Fairchild PT-19 e PT-3FG no Brasil

História e Desenvolvimento.
A Fairchild Aviation Corporation seria fundada em 1924 por Sherman Fairchild, se estabelecendo com sede em Farmingdale, e East Farmingdale, Nova York, sendo designada como a empresa-mãe dos muitos interesses da companhia no segmento aeronáutico. A empresa produziria a primeira aeronave norte-americana a incluir um cockpit totalmente fechado e trem de pouso hidráulico, o Fairchild FC-1. Em seu processo de expansão fundou a subsidiaria canadense Fairchild Aircraft Ltd. de Longueuil em Quebec, produzindo grande número de aeronaves até o início da década de 1950. Dando sequência a este processo de crescimento, outras empresas seriam adquiridas ou incorporadas como a  Caminez Engine Company em 1925,  e em 1929 a Kreider-Reisner Aircraft Company de Hagerstown, Maryland. Além do modelo Fairchild FC-1 a empresa seria notabilizada pelo lançamento do Fairchild 71, que fora projetado especificadamente para o emprego em missões de fotografia aérea, superando assim as limitações dos modelos em uso que eram incapazes de voar de maneira constante a uma altitude suficiente. Seu primeiro contrato governamental seria firmado em 1935, quando a empresa seria contratada pelo ministério da agricultura para o desenvolvimento de pesquisas baseadas em fotografias aéreas para rastrear e mapear a erosão do solo e seus efeitos. O modelo Fairchild 71 apresentava excelentes características de desempenho e capacidade de transporte os levaram a se tornar um dos aviões mais populares da época, se notabilizando ainda por integrar a estrutura de aeronaves da expedição do famoso explorador Richard E. Byrd ao Polo Sul entre os anos de 1928 e 1929.

Apesar de deter boa participação no mercado civil norte-americano, ainda faltava a empresa galgar maiores desafios junto ao meio militar, e a oportunidade perfeita se materializaria em fins da década de 1930 com a efervescência do crescimento da arma aérea nos Estados Unidos.
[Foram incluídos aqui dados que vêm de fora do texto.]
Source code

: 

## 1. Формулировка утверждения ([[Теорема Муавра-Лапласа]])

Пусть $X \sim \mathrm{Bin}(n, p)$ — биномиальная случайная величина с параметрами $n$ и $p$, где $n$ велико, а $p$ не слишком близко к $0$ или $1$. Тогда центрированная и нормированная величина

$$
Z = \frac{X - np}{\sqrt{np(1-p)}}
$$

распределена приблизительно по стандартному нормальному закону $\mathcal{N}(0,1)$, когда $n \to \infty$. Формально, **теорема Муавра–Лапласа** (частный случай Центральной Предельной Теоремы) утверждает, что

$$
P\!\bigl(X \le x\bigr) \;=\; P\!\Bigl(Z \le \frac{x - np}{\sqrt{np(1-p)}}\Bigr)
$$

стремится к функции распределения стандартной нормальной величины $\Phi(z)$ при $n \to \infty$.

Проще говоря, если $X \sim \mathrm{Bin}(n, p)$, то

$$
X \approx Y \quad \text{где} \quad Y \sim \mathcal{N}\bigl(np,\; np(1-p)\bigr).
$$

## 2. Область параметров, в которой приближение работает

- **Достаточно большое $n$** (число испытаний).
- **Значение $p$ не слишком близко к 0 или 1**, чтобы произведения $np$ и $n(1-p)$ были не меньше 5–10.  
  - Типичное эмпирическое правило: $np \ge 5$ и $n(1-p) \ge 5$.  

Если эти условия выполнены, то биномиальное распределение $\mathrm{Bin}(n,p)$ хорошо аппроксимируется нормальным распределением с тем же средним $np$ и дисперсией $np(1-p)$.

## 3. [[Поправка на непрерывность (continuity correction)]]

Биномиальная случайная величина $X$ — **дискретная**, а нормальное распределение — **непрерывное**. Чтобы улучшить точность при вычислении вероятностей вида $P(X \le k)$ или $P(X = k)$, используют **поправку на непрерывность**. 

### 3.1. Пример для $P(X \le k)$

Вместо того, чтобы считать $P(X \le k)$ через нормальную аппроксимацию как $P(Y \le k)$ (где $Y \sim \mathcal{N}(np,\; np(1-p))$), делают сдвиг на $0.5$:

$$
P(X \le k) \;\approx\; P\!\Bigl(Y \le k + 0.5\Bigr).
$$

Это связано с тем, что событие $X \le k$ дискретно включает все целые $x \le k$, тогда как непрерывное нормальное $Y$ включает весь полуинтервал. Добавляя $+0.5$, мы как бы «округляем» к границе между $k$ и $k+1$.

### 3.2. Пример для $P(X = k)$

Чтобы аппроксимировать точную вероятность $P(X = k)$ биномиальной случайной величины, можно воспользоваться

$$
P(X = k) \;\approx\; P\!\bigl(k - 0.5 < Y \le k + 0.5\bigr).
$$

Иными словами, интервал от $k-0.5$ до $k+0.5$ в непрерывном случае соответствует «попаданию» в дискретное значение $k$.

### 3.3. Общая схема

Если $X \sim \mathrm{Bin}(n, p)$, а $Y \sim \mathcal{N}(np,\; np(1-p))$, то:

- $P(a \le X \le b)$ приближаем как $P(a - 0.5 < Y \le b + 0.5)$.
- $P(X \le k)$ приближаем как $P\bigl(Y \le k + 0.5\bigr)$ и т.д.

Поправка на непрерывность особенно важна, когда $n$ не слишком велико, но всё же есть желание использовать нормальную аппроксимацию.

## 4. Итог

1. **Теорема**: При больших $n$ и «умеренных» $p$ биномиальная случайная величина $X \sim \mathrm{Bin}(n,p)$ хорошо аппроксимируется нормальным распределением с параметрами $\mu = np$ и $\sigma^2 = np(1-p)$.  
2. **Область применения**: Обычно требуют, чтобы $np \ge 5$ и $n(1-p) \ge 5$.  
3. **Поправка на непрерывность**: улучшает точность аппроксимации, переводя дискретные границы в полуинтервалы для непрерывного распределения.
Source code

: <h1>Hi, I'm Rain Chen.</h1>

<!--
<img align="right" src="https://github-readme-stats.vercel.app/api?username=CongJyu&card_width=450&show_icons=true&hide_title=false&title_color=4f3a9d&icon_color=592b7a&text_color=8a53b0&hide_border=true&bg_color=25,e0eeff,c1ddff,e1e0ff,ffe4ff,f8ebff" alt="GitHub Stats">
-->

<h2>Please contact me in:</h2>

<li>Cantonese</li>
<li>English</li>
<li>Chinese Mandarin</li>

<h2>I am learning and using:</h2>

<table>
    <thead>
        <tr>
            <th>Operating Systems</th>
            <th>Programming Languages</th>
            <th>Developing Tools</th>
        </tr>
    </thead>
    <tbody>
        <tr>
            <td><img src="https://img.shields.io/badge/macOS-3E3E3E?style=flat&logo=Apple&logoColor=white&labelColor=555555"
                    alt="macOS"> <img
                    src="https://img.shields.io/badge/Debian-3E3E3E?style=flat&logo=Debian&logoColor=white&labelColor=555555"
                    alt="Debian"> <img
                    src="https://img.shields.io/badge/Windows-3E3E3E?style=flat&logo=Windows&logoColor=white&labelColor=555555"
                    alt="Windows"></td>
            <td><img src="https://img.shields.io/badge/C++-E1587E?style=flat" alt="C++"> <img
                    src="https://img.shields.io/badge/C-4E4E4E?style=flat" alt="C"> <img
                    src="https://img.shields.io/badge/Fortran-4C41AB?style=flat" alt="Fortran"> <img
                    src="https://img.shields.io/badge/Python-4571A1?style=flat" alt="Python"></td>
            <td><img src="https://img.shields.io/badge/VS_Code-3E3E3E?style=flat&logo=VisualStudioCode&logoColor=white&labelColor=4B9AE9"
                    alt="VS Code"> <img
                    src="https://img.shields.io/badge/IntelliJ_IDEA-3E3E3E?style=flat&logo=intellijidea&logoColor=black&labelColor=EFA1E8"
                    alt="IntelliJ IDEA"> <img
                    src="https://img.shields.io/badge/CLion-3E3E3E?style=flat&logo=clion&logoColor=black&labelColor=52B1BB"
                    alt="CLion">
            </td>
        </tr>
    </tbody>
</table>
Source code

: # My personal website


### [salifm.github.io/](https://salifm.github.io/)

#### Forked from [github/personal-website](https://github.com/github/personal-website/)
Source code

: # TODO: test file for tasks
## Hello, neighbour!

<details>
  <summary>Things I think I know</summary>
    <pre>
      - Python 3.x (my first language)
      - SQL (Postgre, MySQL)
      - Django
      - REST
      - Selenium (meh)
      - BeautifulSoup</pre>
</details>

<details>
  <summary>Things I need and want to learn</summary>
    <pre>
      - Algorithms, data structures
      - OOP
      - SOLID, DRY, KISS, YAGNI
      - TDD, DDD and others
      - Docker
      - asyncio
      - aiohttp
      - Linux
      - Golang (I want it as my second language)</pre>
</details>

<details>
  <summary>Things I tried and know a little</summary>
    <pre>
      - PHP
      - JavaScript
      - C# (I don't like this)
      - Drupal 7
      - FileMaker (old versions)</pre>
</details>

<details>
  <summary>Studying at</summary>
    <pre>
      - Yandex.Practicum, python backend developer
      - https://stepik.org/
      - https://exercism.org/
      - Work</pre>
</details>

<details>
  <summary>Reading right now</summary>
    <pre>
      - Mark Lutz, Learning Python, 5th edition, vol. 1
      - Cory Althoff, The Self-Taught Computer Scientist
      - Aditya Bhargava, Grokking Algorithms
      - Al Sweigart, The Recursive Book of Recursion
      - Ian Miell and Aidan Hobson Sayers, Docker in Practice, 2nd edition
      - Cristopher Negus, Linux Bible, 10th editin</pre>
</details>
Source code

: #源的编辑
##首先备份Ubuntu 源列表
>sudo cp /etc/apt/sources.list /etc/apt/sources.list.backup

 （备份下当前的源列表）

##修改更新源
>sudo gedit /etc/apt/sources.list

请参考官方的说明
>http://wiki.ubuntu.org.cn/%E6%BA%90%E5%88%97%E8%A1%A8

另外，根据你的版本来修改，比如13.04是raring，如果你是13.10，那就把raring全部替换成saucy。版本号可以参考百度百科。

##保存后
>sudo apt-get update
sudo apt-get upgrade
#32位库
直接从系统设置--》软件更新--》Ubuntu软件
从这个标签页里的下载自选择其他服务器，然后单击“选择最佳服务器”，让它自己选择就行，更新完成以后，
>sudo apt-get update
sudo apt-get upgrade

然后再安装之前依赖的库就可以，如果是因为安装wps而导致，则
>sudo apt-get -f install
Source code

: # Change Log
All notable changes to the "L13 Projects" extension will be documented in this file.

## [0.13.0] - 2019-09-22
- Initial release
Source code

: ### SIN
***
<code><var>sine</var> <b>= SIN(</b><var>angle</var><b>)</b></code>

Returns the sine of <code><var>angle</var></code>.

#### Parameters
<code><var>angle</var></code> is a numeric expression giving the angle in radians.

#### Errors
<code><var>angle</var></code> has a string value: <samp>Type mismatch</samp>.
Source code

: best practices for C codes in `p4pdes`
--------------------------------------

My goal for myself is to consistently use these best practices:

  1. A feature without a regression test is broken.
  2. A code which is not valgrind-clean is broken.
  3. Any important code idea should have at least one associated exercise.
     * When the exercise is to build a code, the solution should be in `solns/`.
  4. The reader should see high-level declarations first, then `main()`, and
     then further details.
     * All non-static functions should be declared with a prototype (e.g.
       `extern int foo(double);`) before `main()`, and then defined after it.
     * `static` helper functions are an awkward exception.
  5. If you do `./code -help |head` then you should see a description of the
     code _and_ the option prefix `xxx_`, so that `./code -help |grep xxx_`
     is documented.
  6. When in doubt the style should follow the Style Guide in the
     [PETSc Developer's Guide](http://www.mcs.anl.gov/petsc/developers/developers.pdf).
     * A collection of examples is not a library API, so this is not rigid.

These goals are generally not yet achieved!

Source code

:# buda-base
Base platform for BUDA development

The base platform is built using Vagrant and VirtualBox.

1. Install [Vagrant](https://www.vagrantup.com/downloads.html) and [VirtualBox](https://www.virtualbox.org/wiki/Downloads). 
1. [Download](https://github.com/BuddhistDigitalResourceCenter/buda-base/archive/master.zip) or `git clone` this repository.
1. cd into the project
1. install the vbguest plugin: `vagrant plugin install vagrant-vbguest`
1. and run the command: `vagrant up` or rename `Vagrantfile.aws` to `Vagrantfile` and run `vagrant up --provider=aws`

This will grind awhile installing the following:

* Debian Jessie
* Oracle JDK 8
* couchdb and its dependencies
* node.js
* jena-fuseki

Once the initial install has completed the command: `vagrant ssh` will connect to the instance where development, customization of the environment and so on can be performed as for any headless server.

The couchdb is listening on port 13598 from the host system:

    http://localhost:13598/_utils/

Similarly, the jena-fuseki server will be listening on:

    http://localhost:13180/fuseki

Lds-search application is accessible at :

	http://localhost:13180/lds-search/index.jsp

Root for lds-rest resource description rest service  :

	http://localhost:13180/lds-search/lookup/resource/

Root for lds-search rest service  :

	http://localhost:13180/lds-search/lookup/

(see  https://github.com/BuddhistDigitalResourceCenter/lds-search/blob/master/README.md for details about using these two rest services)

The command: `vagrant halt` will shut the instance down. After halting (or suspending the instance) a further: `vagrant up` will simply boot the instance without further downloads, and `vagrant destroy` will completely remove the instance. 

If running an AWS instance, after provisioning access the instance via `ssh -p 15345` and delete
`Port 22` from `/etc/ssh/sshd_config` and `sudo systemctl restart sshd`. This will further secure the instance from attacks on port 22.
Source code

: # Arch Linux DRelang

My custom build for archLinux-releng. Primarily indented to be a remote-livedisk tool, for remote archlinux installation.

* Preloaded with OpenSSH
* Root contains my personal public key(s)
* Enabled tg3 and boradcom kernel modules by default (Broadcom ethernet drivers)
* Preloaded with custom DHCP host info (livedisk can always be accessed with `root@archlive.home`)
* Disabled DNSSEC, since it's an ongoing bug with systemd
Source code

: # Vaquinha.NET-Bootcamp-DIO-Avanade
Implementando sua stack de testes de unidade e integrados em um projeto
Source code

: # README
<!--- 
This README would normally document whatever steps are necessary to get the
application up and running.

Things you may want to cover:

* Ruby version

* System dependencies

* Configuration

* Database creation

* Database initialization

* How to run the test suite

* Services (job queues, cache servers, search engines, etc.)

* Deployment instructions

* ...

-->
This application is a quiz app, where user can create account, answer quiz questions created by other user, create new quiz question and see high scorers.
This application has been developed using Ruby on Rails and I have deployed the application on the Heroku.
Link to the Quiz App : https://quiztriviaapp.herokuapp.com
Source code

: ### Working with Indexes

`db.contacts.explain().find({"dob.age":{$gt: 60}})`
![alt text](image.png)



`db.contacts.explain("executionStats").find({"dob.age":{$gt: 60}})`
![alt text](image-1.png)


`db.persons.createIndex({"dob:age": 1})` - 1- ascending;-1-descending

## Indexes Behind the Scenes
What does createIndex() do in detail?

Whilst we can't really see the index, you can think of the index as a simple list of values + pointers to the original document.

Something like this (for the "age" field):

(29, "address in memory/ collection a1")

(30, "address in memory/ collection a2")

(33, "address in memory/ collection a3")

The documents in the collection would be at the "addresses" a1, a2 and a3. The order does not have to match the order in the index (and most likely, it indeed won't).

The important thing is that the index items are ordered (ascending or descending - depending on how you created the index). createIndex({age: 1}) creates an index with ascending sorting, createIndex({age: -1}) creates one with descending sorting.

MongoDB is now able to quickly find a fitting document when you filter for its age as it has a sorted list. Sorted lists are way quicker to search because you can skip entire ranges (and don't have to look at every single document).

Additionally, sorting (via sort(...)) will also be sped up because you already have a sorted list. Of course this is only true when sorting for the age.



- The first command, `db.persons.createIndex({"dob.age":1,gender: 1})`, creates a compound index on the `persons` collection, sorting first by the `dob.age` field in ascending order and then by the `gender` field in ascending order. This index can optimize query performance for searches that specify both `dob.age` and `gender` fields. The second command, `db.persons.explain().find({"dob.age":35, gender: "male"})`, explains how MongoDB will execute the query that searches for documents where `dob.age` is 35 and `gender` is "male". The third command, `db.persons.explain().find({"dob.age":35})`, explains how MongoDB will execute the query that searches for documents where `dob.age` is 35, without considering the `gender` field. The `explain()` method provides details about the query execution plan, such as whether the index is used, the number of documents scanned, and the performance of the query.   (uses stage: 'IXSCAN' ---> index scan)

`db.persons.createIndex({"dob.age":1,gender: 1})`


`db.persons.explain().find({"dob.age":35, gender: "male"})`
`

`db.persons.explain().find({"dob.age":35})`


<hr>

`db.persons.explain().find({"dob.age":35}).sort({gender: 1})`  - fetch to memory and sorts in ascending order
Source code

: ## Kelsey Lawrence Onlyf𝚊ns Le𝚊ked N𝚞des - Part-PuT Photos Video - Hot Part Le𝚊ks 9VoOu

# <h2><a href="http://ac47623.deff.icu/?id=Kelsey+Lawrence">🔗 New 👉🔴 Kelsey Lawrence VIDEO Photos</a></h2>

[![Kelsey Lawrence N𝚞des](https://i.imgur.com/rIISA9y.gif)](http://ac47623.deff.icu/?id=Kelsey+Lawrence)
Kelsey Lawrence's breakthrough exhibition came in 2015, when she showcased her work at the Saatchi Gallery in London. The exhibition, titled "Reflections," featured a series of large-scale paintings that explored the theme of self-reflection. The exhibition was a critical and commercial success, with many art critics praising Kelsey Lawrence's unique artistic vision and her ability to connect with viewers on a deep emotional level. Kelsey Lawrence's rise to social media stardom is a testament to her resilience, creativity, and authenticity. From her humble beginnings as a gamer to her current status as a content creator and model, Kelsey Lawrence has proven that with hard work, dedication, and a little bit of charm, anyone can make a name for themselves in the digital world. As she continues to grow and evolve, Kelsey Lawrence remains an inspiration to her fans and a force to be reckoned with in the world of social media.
Neste período o treinamento básico dos futuros pilotos do Corpo Aéreo do Exército dos Estados Unidos (USAAC) era realizado junto aos biplano  Boeing PT-17 Stearman, aeronave esta que apesar de apresentar a configuração antiquada, oferecia comandos dóceis e facilidade de pilotagem, não forçando assim os cadetes a desenvolver melhores habilidades em voo , que futuramente  lhes seriam exigidas quando da operação de modernas aeronaves de combate de grande desempenho.  Com a finalidade de sanar esta preocupante deficiência o comando da aviação do exército decidiu pela substituição a curto prazo dos Boeing PT-17 Stearman, levando assim a abertura de uma concorrência para o desenvolvimento de um monomotor monoplano que aliasse o aumento na habilidade de pilotagem aos baixos custos de manutenção e operação. Oito empresas norte-americanas responderam a este chamando, apresentando dezoito propostas de modelos de aeronaves de treinamento, entre estes concorrentes, estava a Fairchild Aircraft Co. com seu modelo M-62, que havia realizado seu primeiro voo nas instalações da empresa em Hagerstown, Maryland em 7 de maio de 1939.
Todos os concorrentes seriam submetidos a um extensivo programa de avaliação comparativos e ensaios em voo, com a decisão pendendo para a escolha do M-62 da Fairchild Aircraft. Esta nova aeronave de dois lugares em tandem, com cockpit aberto, apresentava a moderna configuração monoplano de asa baixa cantiléver, com trem de pouso fixo e design do volante de cauda. Apresentava construção simples, porém robusta, incluindo uma fuselagem de tubo de aço soldado coberto de tecido, com as demais aéreas da aeronave fazendo uso de compensados, com uma seção central revestida de compensado, painéis de asa externos e montagem da cauda. O uso de um motor em linha invertido Ranger L-440-3 de 175 HP, permitiu uma área frontal estreita, ideal para visibilidade, enquanto o trem de pouso fixo amplamente separado permitia um manuseio em solo sólido e estável. O primeiro contrato celebrado entre a empresa e o Corpo Aéreo do Exército dos Estados Unidos (USAAC) previa a entrega de mais de duzentas e ciquenta aeronaves, que passaram a ser disponibilizadas em meados de 1940 para as escolas de aviação militar, recebendo a designação de PT-19. Rapidamente o modelo conquistou a simpatia de instrutores e alunos das organizações responsáveis pela formação dos novos pilotos, levando assim a formalização de encomendas de mais aeronaves. O eclodir da Segunda Guerra Mundial na Europa, iria determinar a sua produção em larga escala, visando assim atender as demandas emergenciais de formação de milhares de novos pilotos. O primeiro contrato emergencial seria celebrado no início de 1941, prevendo a entrega de mais de três mil aeronaves, agora equipadas com o novo motor Ranger L-440-3 de 200 hp de potência.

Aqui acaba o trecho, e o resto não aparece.